• WORK REQUIRED
What you return must match the records word for word.

----- DATA PROVIDED

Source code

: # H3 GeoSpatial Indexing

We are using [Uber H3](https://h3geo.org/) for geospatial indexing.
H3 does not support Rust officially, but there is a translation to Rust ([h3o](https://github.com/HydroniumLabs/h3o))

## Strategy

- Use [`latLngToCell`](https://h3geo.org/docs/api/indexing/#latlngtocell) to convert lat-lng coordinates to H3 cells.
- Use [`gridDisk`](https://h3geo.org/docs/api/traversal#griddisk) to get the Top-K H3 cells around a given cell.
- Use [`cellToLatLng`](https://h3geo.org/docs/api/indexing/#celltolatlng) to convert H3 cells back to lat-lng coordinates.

----------

• SOLUTION FOR THIS TASK
Source code

: # H3 GeoSpatial Indexing

We are using [Uber H3](https://h3geo.org/) for geospatial indexing.
H3 does not support Rust officially, but there is a translation to Rust ([h3o](https://github.com/HydroniumLabs/h3o))

## Strategy

- Use [`latLngToCell`](https://h3geo.org/docs/api/indexing/#latlngtocell) to convert lat-lng coordinates to H3 cells.
- Use [`gridDisk`](https://h3geo.org/docs/api/traversal#griddisk) to get the Top-K H3 cells around a given cell.
- Use [`cellToLatLng`](https://h3geo.org/docs/api/indexing/#celltolatlng) to convert H3 cells back to lat-lng coordinates.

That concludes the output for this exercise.